In another example, Flores was scheduled to interview for a coaching position with the Denver Broncos in 2019, only to have team executives show up an hour late. Their behavior, the complaint alleges, made clear they were only interviewing Flores because of the Rooney Rule, and “never had any intention to consider him as a legitimate candidate for the job.” A white candidate was ultimately hired for the position.
There is only one Black head coach in the NFL, the complaint notes as evidence the Rooney rule isn’t working. In the years since the Rooney Rule was passed, only 11% of head coach positions have been filled by Black candidates, even though the majority of NFL players are Black.
How the Rooney Rule fails
Many companies have adopted versions of the Rooney Rule to improve their own diversity. Some of the biggest, such as Amazon and Uber, say they want more women and minority candidates coming through. (Quartz, too.)

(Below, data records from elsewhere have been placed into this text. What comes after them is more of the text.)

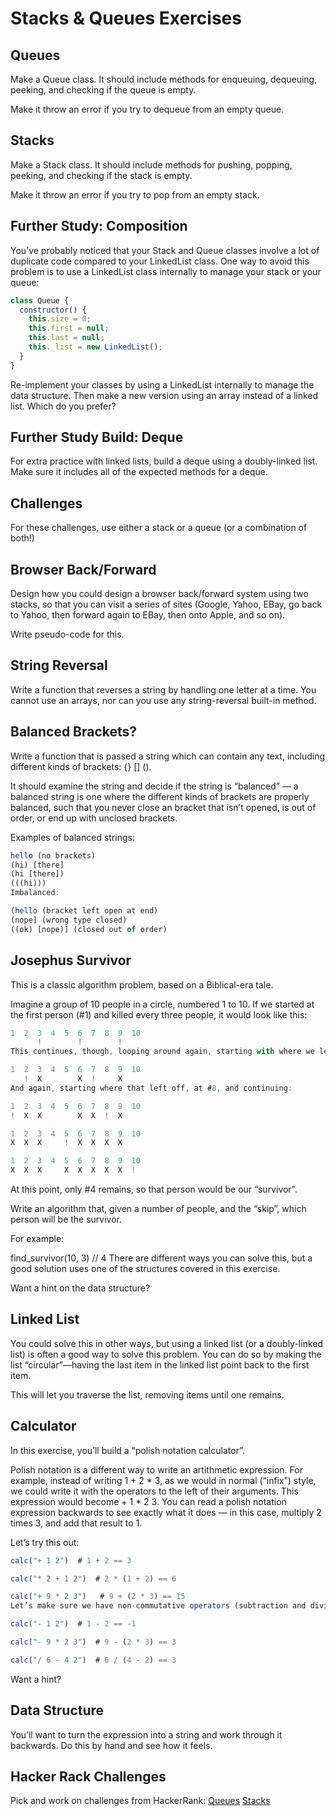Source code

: # Stacks & Queues Exercises

## Queues
Make a Queue class. It should include methods for enqueuing, dequeuing, peeking, and checking if the queue is empty.

Make it throw an error if you try to dequeue from an empty queue.

## Stacks
Make a Stack class. It should include methods for pushing, popping, peeking, and checking if the stack is empty.

Make it throw an error if you try to pop from an empty stack.

## Further Study: Composition
You’ve probably noticed that your Stack and Queue classes involve a lot of duplicate code compared to your LinkedList class. One way to avoid this problem is to use a LinkedList class internally to manage your stack or your queue:
```js
class Queue {
  constructor() {
    this.size = 0;
    this.first = null;
    this.last = null;
    this._list = new LinkedList();
  }
}
```
Re-implement your classes by using a LinkedList internally to manage the data structure. Then make a new version using an array instead of a linked list. Which do you prefer?

## Further Study Build: Deque
For extra practice with linked lists, build a deque using a doubly-linked list. Make sure it includes all of the expected methods for a deque.

## Challenges
For these challenges, use either a stack or a queue (or a combination of both!)

## Browser Back/Forward
Design how you could design a browser back/forward system using two stacks, so that you can visit a series of sites (Google, Yahoo, EBay, go back to Yahoo, then forward again to EBay, then onto Apple, and so on).

Write pseudo-code for this.

## String Reversal
Write a function that reverses a string by handling one letter at a time. You cannot use an arrays, nor can you use any string-reversal built-in method.

## Balanced Brackets?
Write a function that is passed a string which can contain any text, including different kinds of brackets: {} [] ().

It should examine the string and decide if the string is “balanced” — a balanced string is one where the different kinds of brackets are properly balanced, such that you never close an bracket that isn’t opened, is out of order, or end up with unclosed brackets.

Examples of balanced strings:
```js
hello (no brackets)
(hi) [there]
(hi [there])
(((hi)))
Imbalanced:

(hello (bracket left open at end)
(nope] (wrong type closed)
((ok) [nope)] (closed out of order)
```
## Josephus Survivor
This is a classic algorithm problem, based on a Biblical-era tale.

Imagine a group of 10 people in a circle, numbered 1 to 10. If we started at the first person (#1) and killed every three people, it would look like this:
```javascript
1  2  3  4  5  6  7  8  9  10
      !        !        !
This continues, though, looping around again, starting with where we left of at #10 (we’ll mark the freshly-removed as red/! and the previously-removed in striked-out gray/X):

1  2  3  4  5  6  7  8  9  10
   !  X        X  !     X
And again, starting where that left off, at #8, and continuing:

1  2  3  4  5  6  7  8  9  10
!  X  X        X  X  !  X

1  2  3  4  5  6  7  8  9  10
X  X  X     !  X  X  X  X

1  2  3  4  5  6  7  8  9  10
X  X  X     X  X  X  X  X  !
```
At this point, only #4 remains, so that person would be our “survivor”.

Write an algorithm that, given a number of people, and the “skip”, which person will be the survivor.

For example:

find_survivor(10, 3) // 4
There are different ways you can solve this, but a good solution uses one of the structures covered in this exercise.

Want a hint on the data structure?

## Linked List

You could solve this in other ways, but using a linked list (or a doubly-linked list) is often a good way to solve this problem. You can do so by making the list “circular”—having the last item in the linked list point back to the first item.

This will let you traverse the list, removing items until one remains.


## Calculator
In this exercise, you’ll build a “polish notation calculator”.

Polish notation is a different way to write an artithmetic expression. For example, instead of writing 1 + 2 * 3, as we would in normal (“infix”) style, we could write it with the operators to the left of their arguments. This expression would become + 1 * 2 3. You can read a polish notation expression backwards to see exactly what it does — in this case, multiply 2 times 3, and add that result to 1.

Let’s try this out:
```javascript
calc("+ 1 2")  # 1 + 2 == 3

calc("* 2 + 1 2")  # 2 * (1 + 2) == 6

calc("+ 9 * 2 3")   # 9 + (2 * 3) == 15
Let’s make sure we have non-commutative operators (subtraction and division) working:

calc("- 1 2")  # 1 - 2 == -1

calc("- 9 * 2 3")  # 9 - (2 * 3) == 3

calc("/ 6 - 4 2")  # 6 / (4 - 2) == 3
```
Want a hint?

## Data Structure

You’ll want to turn the expression into a string and work through it backwards. Do this by hand and see how it feels.

## Hacker Rack Challenges
Pick and work on challenges from HackerRank:
[Queues](https://www.hackerrank.com/domains/data-structures?filters%5Bsubdomains%5D%5B%5D=queues)
[Stacks](https://www.hackerrank.com/domains/data-structures?filters%5Bsubdomains%5D%5B%5D=stacks)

But it’s not clear if these policies work. A 2016 study published by Harvard Business Review found that if a job applicant is the sole woman or person of color in a candidate pool, they have virtually no chance of being hired. This can change if two or more diverse candidates are interviewed, though, according to follow-up research looking specifically at hiring in the NFL.
Silicon Valley, like the NFL, still struggles to recruit more diverse candidates, and executive leadership at many major tech firms remains overwhelmingly white. Some of the biggest stars in entertainment are people of color; music and movie executives are mostly not.
Civil rights attorney Cyrus Mehri, who helped create the Rooney Rule, told Bloomberg Law the policy “requires good-faith implementation” to actually work. “The rule has to have teeth.”